Thursday, October 18, 2012

Beauty is...

Subjective. Beauty is really subjective, and it differs from person to person. For example, when watching a commercial for face balm all I could think was, "wow, that model has gorgeous eyes and great angles on her face. So unique, I wish I could be blonde, etc" At which point Travis said out loud, "Why do they always use weird looking people on these commercials?"

I feel like in my previous blog I've written about this subject before. Yet, everyone appreciates being reminded that they are beautiful! Because well...we all are. Whether you have great eyes, great curves, or fabulous hair the most important beauty is within.

I love my future job. I had a client today that I have once a week and frankly, she was the only reason I didn't call in sick. Sciatica has hit my tiny little hips pretty hard. Yesterday after school Travis had to help me anytime I went from sitting to standing...or bending over. A good husband will rub his wife's hips, a great one will walk in the bathroom and help her stand up because she got stuck. Pinched nerves suck! Back to the story, this little lady who I see every week. She is so adorable, and I love to make her face just light up when she realizes she has a great hairstyle that will last till next week. She always gets the same thing, but because she is so thankful and so sweet, I really wouldn't mind.

I will have a job that solely focuses around beauty. How great do you feel after a sweet hairdo? Exactly. I don't have to focus on the worldly aspect either. I can simply remind someone what makes them beautiful, and for that I am grateful.

Look in the mirror. Now, smile. Instead of seeing flaws focus on everything anyone has told her looks great. I know that sounds hard, but if anyone at anytime(even if you've improved or digressed in your opinion) has ever told her you're beautiful try to see it. If you can't I'm sure I could find something for you, and if you're a stranger....call your mom. Moms always think their babies are beautiful. If your mom has never complimented you, then you need a hug because that is part of mom duties.

You are awesome in some way. I promise. There is also someone who loves you. That I can promise too. Those are facts you can rely on.

Sincerely,
-Heather Rand.

P.S. I'd also like to make a shout out to four wonderful, beautiful people who graduated from school today. I will miss them soooo much, but plan on keeping in touch.(via facebook stalking)

The charming prince who on many occasions has brightened my mood simply because he is so happy and bubbly all the time. Even when his hair was a few shades too dark...so dark it's black. Who do you know that simply sighs about their hair turning out wrong? Seriously?! I would flip tables over that. Best laugh.
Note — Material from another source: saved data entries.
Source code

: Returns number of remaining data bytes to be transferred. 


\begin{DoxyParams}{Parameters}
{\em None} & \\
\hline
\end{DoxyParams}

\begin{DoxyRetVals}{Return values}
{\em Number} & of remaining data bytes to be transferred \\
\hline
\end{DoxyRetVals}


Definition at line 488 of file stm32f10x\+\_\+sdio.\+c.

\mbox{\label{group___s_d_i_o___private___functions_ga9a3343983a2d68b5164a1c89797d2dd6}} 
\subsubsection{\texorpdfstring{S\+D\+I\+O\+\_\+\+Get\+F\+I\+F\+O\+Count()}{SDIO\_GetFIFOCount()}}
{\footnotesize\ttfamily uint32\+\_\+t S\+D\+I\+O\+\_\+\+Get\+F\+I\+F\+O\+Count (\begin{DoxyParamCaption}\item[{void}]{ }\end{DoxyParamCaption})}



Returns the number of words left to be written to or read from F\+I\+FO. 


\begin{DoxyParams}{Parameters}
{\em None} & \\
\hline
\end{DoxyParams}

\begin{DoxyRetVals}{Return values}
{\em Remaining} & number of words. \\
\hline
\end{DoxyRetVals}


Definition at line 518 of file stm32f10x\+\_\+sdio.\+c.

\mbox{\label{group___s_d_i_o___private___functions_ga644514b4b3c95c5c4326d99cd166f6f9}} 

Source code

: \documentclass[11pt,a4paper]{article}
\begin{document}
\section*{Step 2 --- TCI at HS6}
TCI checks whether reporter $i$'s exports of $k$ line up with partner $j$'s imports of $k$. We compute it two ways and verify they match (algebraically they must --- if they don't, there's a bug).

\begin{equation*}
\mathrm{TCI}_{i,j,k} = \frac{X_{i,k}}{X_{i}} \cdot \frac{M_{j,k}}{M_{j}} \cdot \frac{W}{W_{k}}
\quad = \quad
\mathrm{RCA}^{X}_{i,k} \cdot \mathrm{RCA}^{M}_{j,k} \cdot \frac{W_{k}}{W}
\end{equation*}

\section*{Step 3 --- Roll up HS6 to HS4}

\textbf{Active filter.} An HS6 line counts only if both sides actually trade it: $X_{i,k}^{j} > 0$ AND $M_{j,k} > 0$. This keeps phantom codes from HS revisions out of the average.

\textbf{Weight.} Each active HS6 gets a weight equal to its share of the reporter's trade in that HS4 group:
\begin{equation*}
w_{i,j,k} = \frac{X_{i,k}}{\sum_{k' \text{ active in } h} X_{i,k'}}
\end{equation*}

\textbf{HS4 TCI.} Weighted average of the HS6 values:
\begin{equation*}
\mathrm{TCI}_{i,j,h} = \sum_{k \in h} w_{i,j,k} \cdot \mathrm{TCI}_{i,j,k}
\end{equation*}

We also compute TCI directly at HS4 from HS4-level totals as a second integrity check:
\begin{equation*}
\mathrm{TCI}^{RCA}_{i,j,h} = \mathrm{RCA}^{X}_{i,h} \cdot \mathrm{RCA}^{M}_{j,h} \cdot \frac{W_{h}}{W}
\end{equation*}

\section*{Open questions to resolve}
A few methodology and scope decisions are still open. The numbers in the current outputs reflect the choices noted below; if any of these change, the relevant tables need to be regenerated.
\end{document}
The mother whose only goal seems to be caring for all even the compulsive liars and mean people. More Christian than many of the Christians I know. Always so willing to give. There are like a billion things I could say about how awesome you are, but if I keep going I might cry at the thought of us not seeing each other again. So we will...this is not goodbye. This is tribute.
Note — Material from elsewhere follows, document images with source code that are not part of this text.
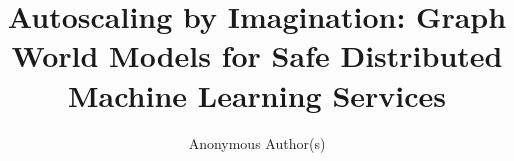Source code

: \documentclass{article}
\title{Autoscaling by Imagination: Graph World Models for Safe Distributed Machine Learning Services}
\author{
  Anonymous Author(s)
}
\begin{document}
\maketitle

\begin{abstract}

\end{abstract}













\newpage
\appendix

\end{document}

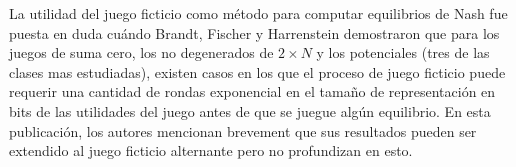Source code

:La utilidad del juego ficticio como método para computar equilibrios de Nash fue puesta en duda cuándo Brandt, Fischer y Harrenstein \cite{brandt:rate:convergence} demostraron que para los juegos de suma cero, los no degenerados de $2 \times N$ y los potenciales (tres de las clases mas estudiadas), existen casos en los que el proceso de juego ficticio puede requerir una cantidad de rondas exponencial en el tamaño de representación en bits de las utilidades del juego antes de que se juegue algún equilibrio. En esta publicación, los autores mencionan brevement que sus resultados pueden ser extendido al juego ficticio alternante pero no profundizan en esto.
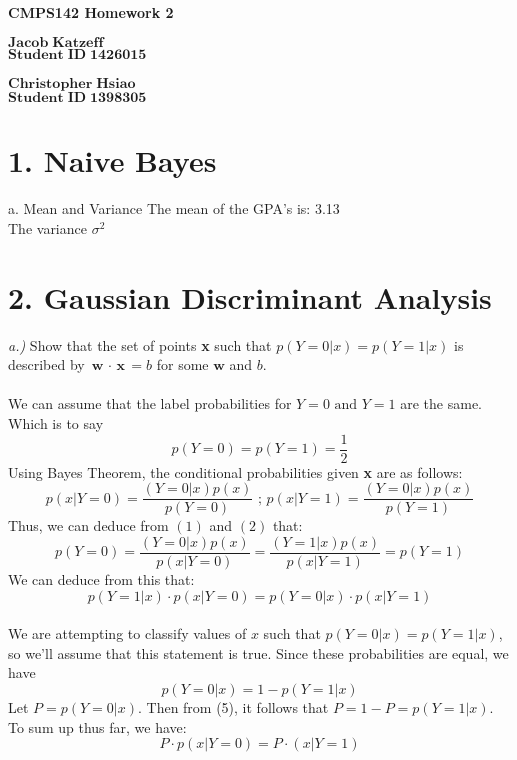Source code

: \documentclass[11pt]{article}
\begin{document}
\begin{center}
{\bf\Large CMPS142 Homework 2}
\end{center}
\noindent $\mathbf{Jacob\;Katzeff}$\\
\noindent $\mathbf{Student\;ID\;1426015}$\\
\\
\noindent $\mathbf{Christopher\;Hsiao}$\\
\noindent $\mathbf{Student\;ID\;1398305}$\\

\section*{1. Naive Bayes}
\noindent a. Mean and Variance 
The mean of the GPA's is: 3.13\\
\indent The variance $\sigma^2$


\section*{2. Gaussian Discriminant Analysis}
\noindent \textit{a.)} Show that the set of points \textbf{x} such that $p(Y = 0 | x) = p(Y = 1 | x )$ is described by $\textbf{w $\cdot$ x} = b$ for some $\textbf{w}$ and $b$.\\ \\
We can assume that the label probabilities for $Y = 0 \text{ and } Y = 1$ are the same. Which is to say
\begin{equation}p(Y = 0) = p(Y = 1) = \frac{1}{2}\end{equation}
Using Bayes Theorem, the conditional probabilities given \textbf{x} are as follows:
\begin{equation}p(x | Y = 0) = \frac{(Y = 0 | x)p(x)}{p(Y = 0)} \text{ ;   } p(x | Y = 1) = \frac{(Y = 0 | x)p(x)}{p(Y = 1)}\end{equation}
Thus, we can deduce from $(1)$ and $(2)$ that:
\begin{equation}p(Y = 0) = \frac{(Y = 0 | x)p(x)}{p(x | Y = 0)} = \frac{(Y = 1 | x)p(x)}{p(x | Y = 1)} = p(Y=1)\end{equation}
We can deduce from this that:
\begin{equation}p(Y = 1 | x) \cdot p(x | Y=0) = p(Y = 0 | x) \cdot p(x | Y=1)\end{equation}
\\
We are attempting to classify values of $x$ such that $p(Y = 0 | x) = p(Y = 1 | x)$, so we'll assume that this statement is true.
Since these probabilities are equal, we have 
\begin{equation}p(Y = 0 | x) = 1 - p(Y = 1 | x)\end{equation}
Let $P = p(Y = 0|x)$. Then from (5), it follows that $P = 1 - P = p(Y = 1 | x)$.\\
To sum up thus far, we have:
\begin{equation}P \cdot p(x | Y = 0) =  P \cdot (x | Y = 1)\end{equation}
\end{document}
The sassy twin with perfect eye creases. Not to sound shallow, but if I ever need a model I will for sure call you first. You were also always good for a laugh especially when you were grumpy. To see an attitude on such a pretty person seems contradicting, and it kinda always made me smile when you got all *snap "Oh no she didn't." You are also very considerate with my feelings. Not wanting to call my belly huge because you were worried it might bother me. I like being considered.
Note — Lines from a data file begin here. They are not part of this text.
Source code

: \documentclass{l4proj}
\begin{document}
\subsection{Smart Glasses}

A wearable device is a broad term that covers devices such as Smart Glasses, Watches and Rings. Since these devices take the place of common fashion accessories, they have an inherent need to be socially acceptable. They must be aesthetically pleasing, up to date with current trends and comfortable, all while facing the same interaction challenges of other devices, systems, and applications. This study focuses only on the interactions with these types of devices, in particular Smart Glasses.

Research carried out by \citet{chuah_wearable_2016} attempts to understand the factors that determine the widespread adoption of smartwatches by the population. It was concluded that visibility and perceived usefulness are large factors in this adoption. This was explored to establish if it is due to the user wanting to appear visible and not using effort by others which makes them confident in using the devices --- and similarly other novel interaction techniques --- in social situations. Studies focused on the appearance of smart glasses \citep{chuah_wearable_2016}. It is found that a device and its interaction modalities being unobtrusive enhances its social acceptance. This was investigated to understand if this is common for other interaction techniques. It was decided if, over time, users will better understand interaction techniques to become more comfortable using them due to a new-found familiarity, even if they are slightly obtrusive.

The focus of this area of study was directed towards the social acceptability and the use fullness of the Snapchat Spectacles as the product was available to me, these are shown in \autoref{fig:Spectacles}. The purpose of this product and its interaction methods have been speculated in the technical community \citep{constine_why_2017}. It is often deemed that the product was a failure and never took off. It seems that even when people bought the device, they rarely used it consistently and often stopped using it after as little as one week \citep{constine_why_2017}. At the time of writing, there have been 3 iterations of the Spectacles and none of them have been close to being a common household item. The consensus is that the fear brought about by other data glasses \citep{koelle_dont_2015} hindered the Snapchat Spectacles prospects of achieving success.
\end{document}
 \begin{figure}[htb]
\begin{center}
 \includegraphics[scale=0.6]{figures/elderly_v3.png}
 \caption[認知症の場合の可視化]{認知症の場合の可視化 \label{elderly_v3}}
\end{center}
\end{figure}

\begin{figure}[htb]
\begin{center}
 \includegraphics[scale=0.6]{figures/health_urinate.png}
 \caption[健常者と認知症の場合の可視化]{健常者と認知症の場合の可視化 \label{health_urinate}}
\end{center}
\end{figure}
And last, but certainly not least, the quiet one. But I know your secret....you weren't really a quiet, shy individual. You have such a sweet disposition, and you never seem to expect anything from anyone. Which makes giving you pie so awesome! You had opinions, but you were never so loud as to offend. Like me, you feel confrontation is the plague and avoid it as such. Thank goodness for that, huh? I wish I had been in class with you more because I don't feel I know you as well. I know you just enough to miss you though, and I feel like that counts.